A Liberal cabinet minister has been accused of suggesting her colleague's racial identity might be behind a Conservative push to have her apologize for a controversial fundraiser.
On Tuesday, MPs debated an opposition motion to have the House of Commons "urge" Justice Minister Jody Wilson-Raybould to admit attending a Toronto law firm's private fundraiser earlier this month was wrong.
The motion asks Wilson-Raybould to return all the funds, as Tories did when former heritage minister Shelly Glover faced similar scrutiny for an event in 2014.
Democratic Institutions Minister Maryam Monsef responds to a question during question period in the House of Commons on Parliament Hill in Ottawa on Feb. 2, 2016. (Photo: Sean Kilpatrick/The Canadian Press)
With a Liberal majority in the House, it's all-but-certain the motion will fail.
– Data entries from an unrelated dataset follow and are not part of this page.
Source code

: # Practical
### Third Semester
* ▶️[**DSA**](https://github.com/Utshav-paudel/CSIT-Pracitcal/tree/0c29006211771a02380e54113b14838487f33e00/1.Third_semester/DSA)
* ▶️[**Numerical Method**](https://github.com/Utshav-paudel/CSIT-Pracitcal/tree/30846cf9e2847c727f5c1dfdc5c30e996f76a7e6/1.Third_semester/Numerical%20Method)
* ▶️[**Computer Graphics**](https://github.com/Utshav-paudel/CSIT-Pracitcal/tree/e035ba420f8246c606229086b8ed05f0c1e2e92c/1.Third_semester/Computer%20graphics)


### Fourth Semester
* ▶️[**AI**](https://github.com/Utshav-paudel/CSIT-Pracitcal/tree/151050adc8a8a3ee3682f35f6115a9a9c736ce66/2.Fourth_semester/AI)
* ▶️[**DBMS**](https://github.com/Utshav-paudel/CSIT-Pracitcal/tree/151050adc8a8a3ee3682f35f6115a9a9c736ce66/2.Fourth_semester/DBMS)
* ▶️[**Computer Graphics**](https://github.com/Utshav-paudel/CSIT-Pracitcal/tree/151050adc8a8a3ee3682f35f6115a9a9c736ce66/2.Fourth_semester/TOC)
A number of Liberals spoke in the House about how the gambit was "frivolous," and time would be better spent debating other pressing matters.
Many also defended the personal integrity of Wilson-Raybould, who also serves as Canada's Attorney General.
In her speech on the motion Tuesday afternoon, Democratic Institutions Minister Maryam Monsef accused Tories of "spreading rumours despite (the) facts," calling it an example of the behaviour Canadians rejected in the last election.
Justice Minister Jody Wilson-Raybould speaks during question period in the House of Commons in Ottawa on April 11, 2016. (Photo: Adrian Wyld/The Canadian Press)
"The motion is a vicious and unfounded attack on an indigenous leader, a woman who has and continues to serve her nation honourably," Monsef said of Wilson-Raybould, a former regional chief of the B.C. Assembly of First Nations and Crown prosecutor.
"The motion is not helping Canadian democracy. I urge members to put an end to this unhelpful practice of using valuable House time to pursue baseless accusations that do nothing to promote a healthy democracy."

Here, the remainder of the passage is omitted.